On a basic level it really is so simple. Be Jesus to the world. Bring Shalom to chaos. Usher in the Kingdom of God here and now among and amid the kingdoms of this world. Be so close to Jesus that the dust of his sandals is kicked up all over my feet. Be an imitator of Christ. Embody his spirit. I believe this is the all encompassing message of the Text. This broken world will not embrace the message of Jesus in the form of theological arguments, but in how I live my life.
Not only has this release been freeing for me, but my faith has never been more alive and on the move. And I have found great peace in resting in the arms of mystery as well. There is a new excitement for digging into the Text.
[My husband] and I decided to follow your lead and slowly we opened up with trusted friends about our struggles with the way the church was clinging white-knuckled to it’s theology. We began to be honest in our doubts and questions. And an incredible thing began to happen. They started admitting that they too had always had big questions and doubts but never felt it was safe to give voice to them. More and more people began coming out of the woodwork, breathing deep sighs of relief as they realized that they were not alone in their doubts, and that it was okay to be in that place.

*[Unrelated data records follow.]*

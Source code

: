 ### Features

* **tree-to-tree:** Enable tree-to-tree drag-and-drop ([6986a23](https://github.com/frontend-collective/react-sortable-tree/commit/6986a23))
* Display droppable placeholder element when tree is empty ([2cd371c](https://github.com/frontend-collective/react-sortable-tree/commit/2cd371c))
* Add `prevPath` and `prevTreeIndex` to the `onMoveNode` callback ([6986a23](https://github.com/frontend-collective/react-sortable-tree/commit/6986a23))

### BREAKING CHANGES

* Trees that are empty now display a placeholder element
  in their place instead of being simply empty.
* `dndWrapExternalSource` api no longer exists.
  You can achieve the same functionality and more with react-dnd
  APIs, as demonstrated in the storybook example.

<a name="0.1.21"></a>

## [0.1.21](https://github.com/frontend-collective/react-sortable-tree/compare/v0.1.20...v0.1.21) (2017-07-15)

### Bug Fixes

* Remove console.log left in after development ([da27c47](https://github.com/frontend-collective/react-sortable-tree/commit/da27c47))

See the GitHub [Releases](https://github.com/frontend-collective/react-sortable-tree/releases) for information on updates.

Today we are a large group of doubters, wrestling through it all together. We are largely a community of people that grew up in various churches and at some point walked away because it was not safe to ask questions. We are truly a faith community because we walk not knowing but trusting. We sometimes stumble blindly on this exciting journey together. We have more questions than answers but all agree that there is something to this man Jesus and together we encourage each other to walk more as he walked.
And so you see how your story has weaved it’s way into mine. And my story has in turn, weaved it’s way into the story of others. So thank you for sharing. There’s a song that says, “drop a pebble in the water. Watch the circles grow.” The cliche ripple effect at work. You’ll just never know the degree to which you have rescued me and brought hope in a time when I was so despairing, and how that hope has run to deliver hope to others who are despairing. Many many thanks to you.